* **What the task asks**:
Nothing may be left out of the listing below but its images; repeat the rest exactly.

* **Working data**:
———

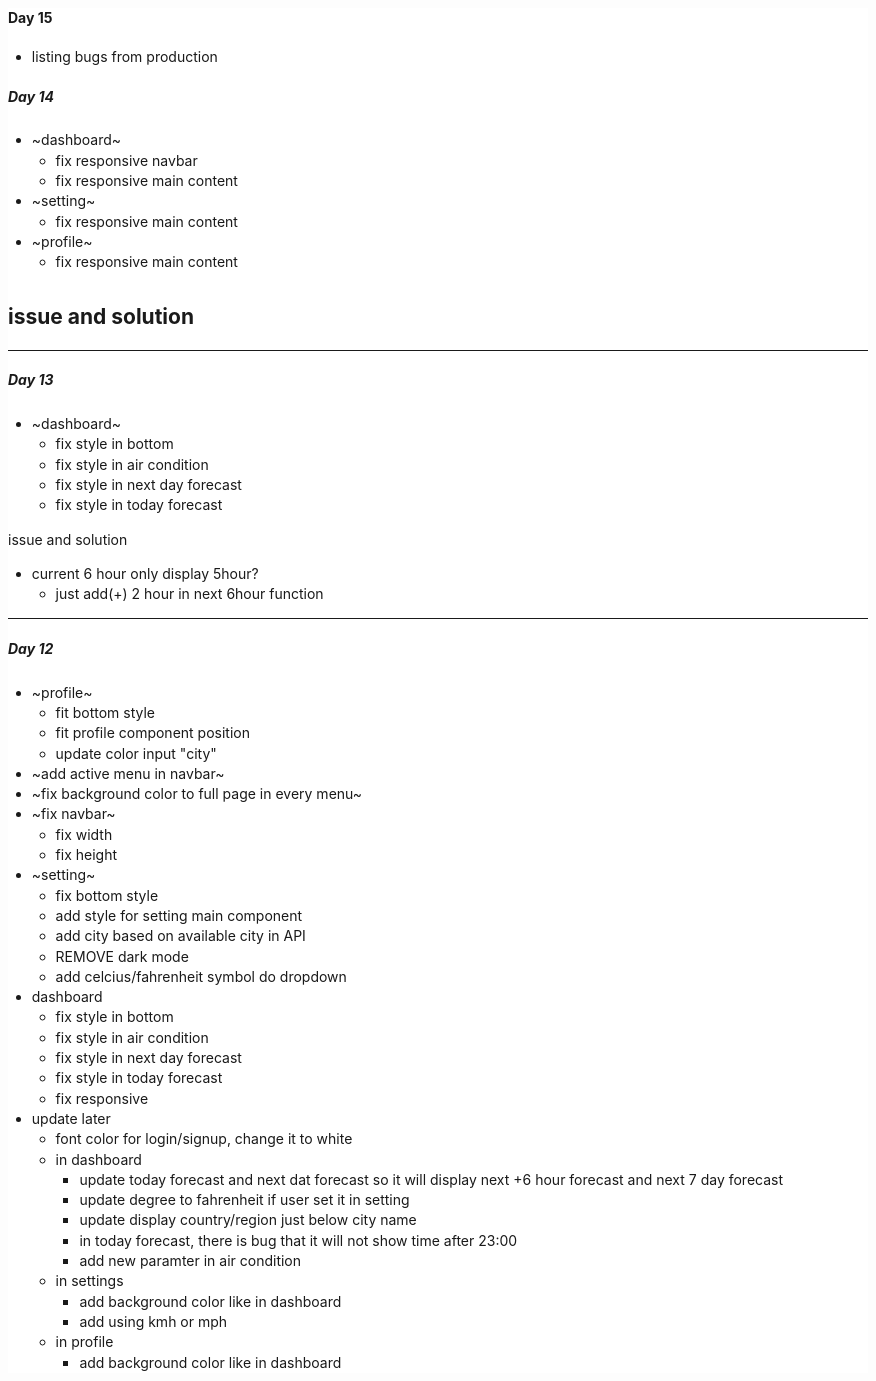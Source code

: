 #### Day 15
- listing bugs from production 

##### Day 14
- ~dashboard~
  - fix responsive navbar
  - fix responsive main content
- ~setting~
  - fix responsive main content
- ~profile~
  - fix responsive main content

issue and solution
-

---
##### Day 13
- ~dashboard~
  - fix style in bottom
  - fix style in air condition
  - fix style in next day forecast
  - fix style in today forecast

issue and solution
- current 6 hour only display 5hour?
  - just add(+) 2 hour in next 6hour function

---
##### Day 12
- ~profile~
  - fit bottom style
  - fit profile component position
  - update color input "city"
- ~add active menu in navbar~
- ~fix background color to full page in every menu~
- ~fix navbar~
  - fix width
  - fix height
- ~setting~
  - fix bottom style
  - add style for setting main component
  - add city based on available city in API
  - REMOVE dark mode
  - add celcius/fahrenheit symbol do dropdown
- dashboard
  - fix style in bottom
  - fix style in air condition
  - fix style in next day forecast
  - fix style in today forecast
  - fix responsive
- update later
  - font color for login/signup, change it to white
  - in dashboard
    - update today forecast and next dat forecast so it will display next +6 hour forecast and next 7 day forecast
    - update degree to fahrenheit if user set it in setting
    - update display country/region just below city name
    - in today forecast, there is bug that it will not show time after 23:00
    - add new paramter in air condition
  - in settings
    - add background color like in dashboard
    - add using kmh or mph
  - in profile
    - add background color like in dashboard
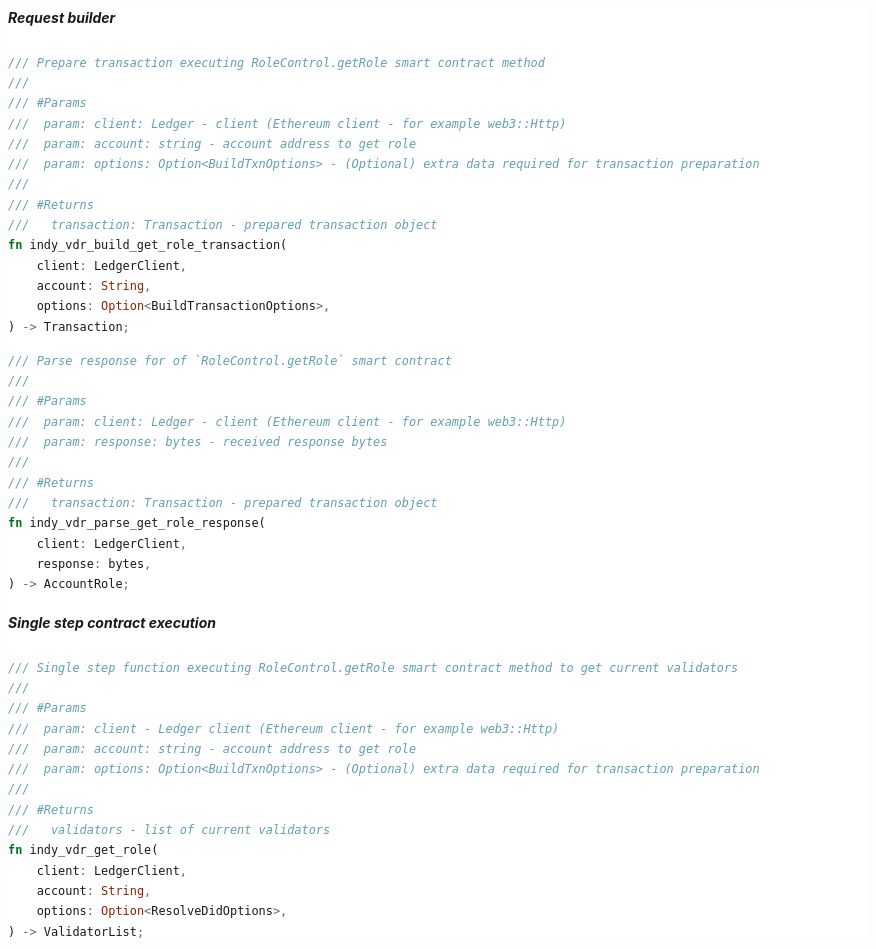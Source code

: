 ##### Request builder

```rust
/// Prepare transaction executing RoleControl.getRole smart contract method
///
/// #Params
///  param: client: Ledger - client (Ethereum client - for example web3::Http)
///  param: account: string - account address to get role
///  param: options: Option<BuildTxnOptions> - (Optional) extra data required for transaction preparation
///
/// #Returns
///   transaction: Transaction - prepared transaction object 
fn indy_vdr_build_get_role_transaction(
    client: LedgerClient,
    account: String,
    options: Option<BuildTransactionOptions>,
) -> Transaction;
```

```rust
/// Parse response for of `RoleControl.getRole` smart contract 
///
/// #Params
///  param: client: Ledger - client (Ethereum client - for example web3::Http)
///  param: response: bytes - received response bytes
///
/// #Returns
///   transaction: Transaction - prepared transaction object 
fn indy_vdr_parse_get_role_response(
    client: LedgerClient,
    response: bytes,
) -> AccountRole;
```

##### Single step contract execution

```rust
/// Single step function executing RoleControl.getRole smart contract method to get current validators
///
/// #Params
///  param: client - Ledger client (Ethereum client - for example web3::Http)
///  param: account: string - account address to get role
///  param: options: Option<BuildTxnOptions> - (Optional) extra data required for transaction preparation
///
/// #Returns
///   validators - list of current validators
fn indy_vdr_get_role(
    client: LedgerClient,
    account: String,
    options: Option<ResolveDidOptions>,
) -> ValidatorList;
```
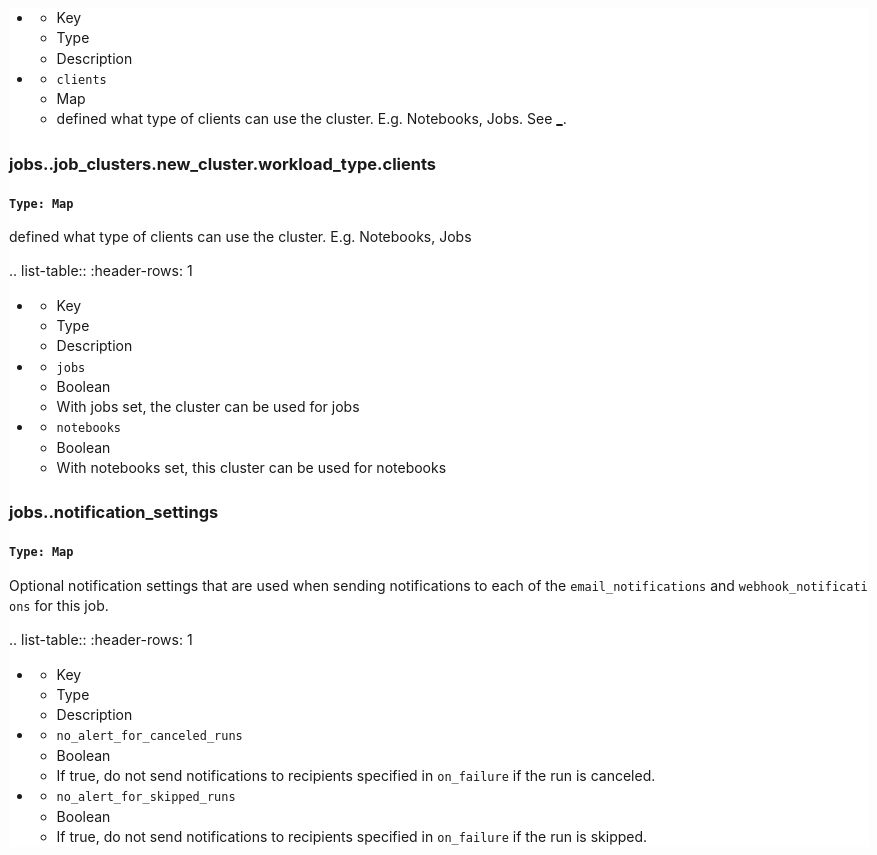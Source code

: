    * - Key
     - Type
     - Description
  
   * - `clients`
     - Map
     -  defined what type of clients can use the cluster. E.g. Notebooks, Jobs. See [_](#jobs.<name>.job_clusters.new_cluster.workload_type.clients).
  
  
### jobs.<name>.job_clusters.new_cluster.workload_type.clients
  
**`Type: Map`**
  
 defined what type of clients can use the cluster. E.g. Notebooks, Jobs
  
  
  
.. list-table::
   :header-rows: 1
  
   * - Key
     - Type
     - Description
  
   * - `jobs`
     - Boolean
     - With jobs set, the cluster can be used for jobs
  
   * - `notebooks`
     - Boolean
     - With notebooks set, this cluster can be used for notebooks
  
  
### jobs.<name>.notification_settings
  
**`Type: Map`**
  
Optional notification settings that are used when sending notifications to each of the `email_notifications` and `webhook_notifications` for this job.
  
  
  
.. list-table::
   :header-rows: 1
  
   * - Key
     - Type
     - Description
  
   * - `no_alert_for_canceled_runs`
     - Boolean
     - If true, do not send notifications to recipients specified in `on_failure` if the run is canceled.
  
   * - `no_alert_for_skipped_runs`
     - Boolean
     - If true, do not send notifications to recipients specified in `on_failure` if the run is skipped.
  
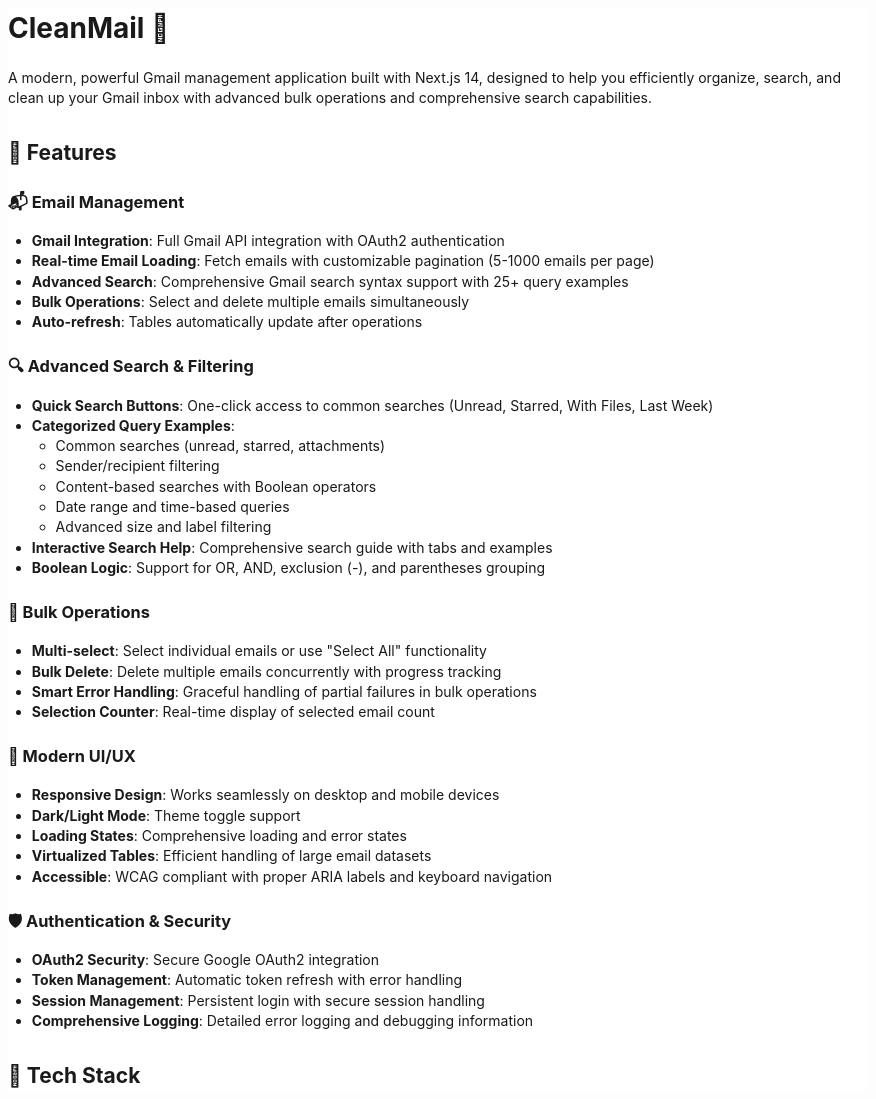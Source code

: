 # CleanMail 📧

A modern, powerful Gmail management application built with Next.js 14, designed to help you efficiently organize, search, and clean up your Gmail inbox with advanced bulk operations and comprehensive search capabilities.

## 🌟 Features

### 📬 Email Management
- **Gmail Integration**: Full Gmail API integration with OAuth2 authentication
- **Real-time Email Loading**: Fetch emails with customizable pagination (5-1000 emails per page)
- **Advanced Search**: Comprehensive Gmail search syntax support with 25+ query examples
- **Bulk Operations**: Select and delete multiple emails simultaneously
- **Auto-refresh**: Tables automatically update after operations

### 🔍 Advanced Search & Filtering
- **Quick Search Buttons**: One-click access to common searches (Unread, Starred, With Files, Last Week)
- **Categorized Query Examples**: 
  - Common searches (unread, starred, attachments)
  - Sender/recipient filtering
  - Content-based searches with Boolean operators
  - Date range and time-based queries
  - Advanced size and label filtering
- **Interactive Search Help**: Comprehensive search guide with tabs and examples
- **Boolean Logic**: Support for OR, AND, exclusion (-), and parentheses grouping

### 💪 Bulk Operations
- **Multi-select**: Select individual emails or use "Select All" functionality
- **Bulk Delete**: Delete multiple emails concurrently with progress tracking
- **Smart Error Handling**: Graceful handling of partial failures in bulk operations
- **Selection Counter**: Real-time display of selected email count

### 🎨 Modern UI/UX
- **Responsive Design**: Works seamlessly on desktop and mobile devices
- **Dark/Light Mode**: Theme toggle support
- **Loading States**: Comprehensive loading and error states
- **Virtualized Tables**: Efficient handling of large email datasets
- **Accessible**: WCAG compliant with proper ARIA labels and keyboard navigation

### 🛡️ Authentication & Security
- **OAuth2 Security**: Secure Google OAuth2 integration
- **Token Management**: Automatic token refresh with error handling
- **Session Management**: Persistent login with secure session handling
- **Comprehensive Logging**: Detailed error logging and debugging information

## 🚀 Tech Stack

———

* **Problem solution**:
Source code

: #### Day 15
- listing bugs from production 

##### Day 14
- ~dashboard~
  - fix responsive navbar
  - fix responsive main content
- ~setting~
  - fix responsive main content
- ~profile~
  - fix responsive main content

issue and solution
-

---
##### Day 13
- ~dashboard~
  - fix style in bottom
  - fix style in air condition
  - fix style in next day forecast
  - fix style in today forecast

issue and solution
- current 6 hour only display 5hour?
  - just add(+) 2 hour in next 6hour function

---
##### Day 12
- ~profile~
  - fit bottom style
  - fit profile component position
  - update color input "city"
- ~add active menu in navbar~
- ~fix background color to full page in every menu~
- ~fix navbar~
  - fix width
  - fix height
- ~setting~
  - fix bottom style
  - add style for setting main component
  - add city based on available city in API
  - REMOVE dark mode
  - add celcius/fahrenheit symbol do dropdown
- dashboard
  - fix style in bottom
  - fix style in air condition
  - fix style in next day forecast
  - fix style in today forecast
  - fix responsive
- update later
  - font color for login/signup, change it to white
  - in dashboard
    - update today forecast and next dat forecast so it will display next +6 hour forecast and next 7 day forecast
    - update degree to fahrenheit if user set it in setting
    - update display country/region just below city name
    - in today forecast, there is bug that it will not show time after 23:00
    - add new paramter in air condition
  - in settings
    - add background color like in dashboard
    - add using kmh or mph
  - in profile
    - add background color like in dashboard
Source code

: ##### Request builder

```rust
/// Prepare transaction executing RoleControl.getRole smart contract method
///
/// #Params
///  param: client: Ledger - client (Ethereum client - for example web3::Http)
///  param: account: string - account address to get role
///  param: options: Option<BuildTxnOptions> - (Optional) extra data required for transaction preparation
///
/// #Returns
///   transaction: Transaction - prepared transaction object 
fn indy_vdr_build_get_role_transaction(
    client: LedgerClient,
    account: String,
    options: Option<BuildTransactionOptions>,
) -> Transaction;
```

```rust
/// Parse response for of `RoleControl.getRole` smart contract 
///
/// #Params
///  param: client: Ledger - client (Ethereum client - for example web3::Http)
///  param: response: bytes - received response bytes
///
/// #Returns
///   transaction: Transaction - prepared transaction object 
fn indy_vdr_parse_get_role_response(
    client: LedgerClient,
    response: bytes,
) -> AccountRole;
```

##### Single step contract execution

```rust
/// Single step function executing RoleControl.getRole smart contract method to get current validators
///
/// #Params
///  param: client - Ledger client (Ethereum client - for example web3::Http)
///  param: account: string - account address to get role
///  param: options: Option<BuildTxnOptions> - (Optional) extra data required for transaction preparation
///
/// #Returns
///   validators - list of current validators
fn indy_vdr_get_role(
    client: LedgerClient,
    account: String,
    options: Option<ResolveDidOptions>,
) -> ValidatorList;
```
Source code

:    * - Key
     - Type
     - Description
  
   * - `clients`
     - Map
     -  defined what type of clients can use the cluster. E.g. Notebooks, Jobs. See [_](#jobs.<name>.job_clusters.new_cluster.workload_type.clients).
  
  
### jobs.<name>.job_clusters.new_cluster.workload_type.clients
  
**`Type: Map`**
  
 defined what type of clients can use the cluster. E.g. Notebooks, Jobs
  
  
  
.. list-table::
   :header-rows: 1
  
   * - Key
     - Type
     - Description
  
   * - `jobs`
     - Boolean
     - With jobs set, the cluster can be used for jobs
  
   * - `notebooks`
     - Boolean
     - With notebooks set, this cluster can be used for notebooks
  
  
### jobs.<name>.notification_settings
  
**`Type: Map`**
  
Optional notification settings that are used when sending notifications to each of the `email_notifications` and `webhook_notifications` for this job.
  
  
  
.. list-table::
   :header-rows: 1
  
   * - Key
     - Type
     - Description
  
   * - `no_alert_for_canceled_runs`
     - Boolean
     - If true, do not send notifications to recipients specified in `on_failure` if the run is canceled.
  
   * - `no_alert_for_skipped_runs`
     - Boolean
     - If true, do not send notifications to recipients specified in `on_failure` if the run is skipped.
  
Source code

: # CleanMail 📧

A modern, powerful Gmail management application built with Next.js 14, designed to help you efficiently organize, search, and clean up your Gmail inbox with advanced bulk operations and comprehensive search capabilities.

## 🌟 Features

### 📬 Email Management
- **Gmail Integration**: Full Gmail API integration with OAuth2 authentication
- **Real-time Email Loading**: Fetch emails with customizable pagination (5-1000 emails per page)
- **Advanced Search**: Comprehensive Gmail search syntax support with 25+ query examples
- **Bulk Operations**: Select and delete multiple emails simultaneously
- **Auto-refresh**: Tables automatically update after operations

### 🔍 Advanced Search & Filtering
- **Quick Search Buttons**: One-click access to common searches (Unread, Starred, With Files, Last Week)
- **Categorized Query Examples**: 
  - Common searches (unread, starred, attachments)
  - Sender/recipient filtering
  - Content-based searches with Boolean operators
  - Date range and time-based queries
  - Advanced size and label filtering
- **Interactive Search Help**: Comprehensive search guide with tabs and examples
- **Boolean Logic**: Support for OR, AND, exclusion (-), and parentheses grouping

### 💪 Bulk Operations
- **Multi-select**: Select individual emails or use "Select All" functionality
- **Bulk Delete**: Delete multiple emails concurrently with progress tracking
- **Smart Error Handling**: Graceful handling of partial failures in bulk operations
- **Selection Counter**: Real-time display of selected email count

### 🎨 Modern UI/UX
- **Responsive Design**: Works seamlessly on desktop and mobile devices
- **Dark/Light Mode**: Theme toggle support
- **Loading States**: Comprehensive loading and error states
- **Virtualized Tables**: Efficient handling of large email datasets
- **Accessible**: WCAG compliant with proper ARIA labels and keyboard navigation

### 🛡️ Authentication & Security
- **OAuth2 Security**: Secure Google OAuth2 integration
- **Token Management**: Automatic token refresh with error handling
- **Session Management**: Persistent login with secure session handling
- **Comprehensive Logging**: Detailed error logging and debugging information

## 🚀 Tech Stack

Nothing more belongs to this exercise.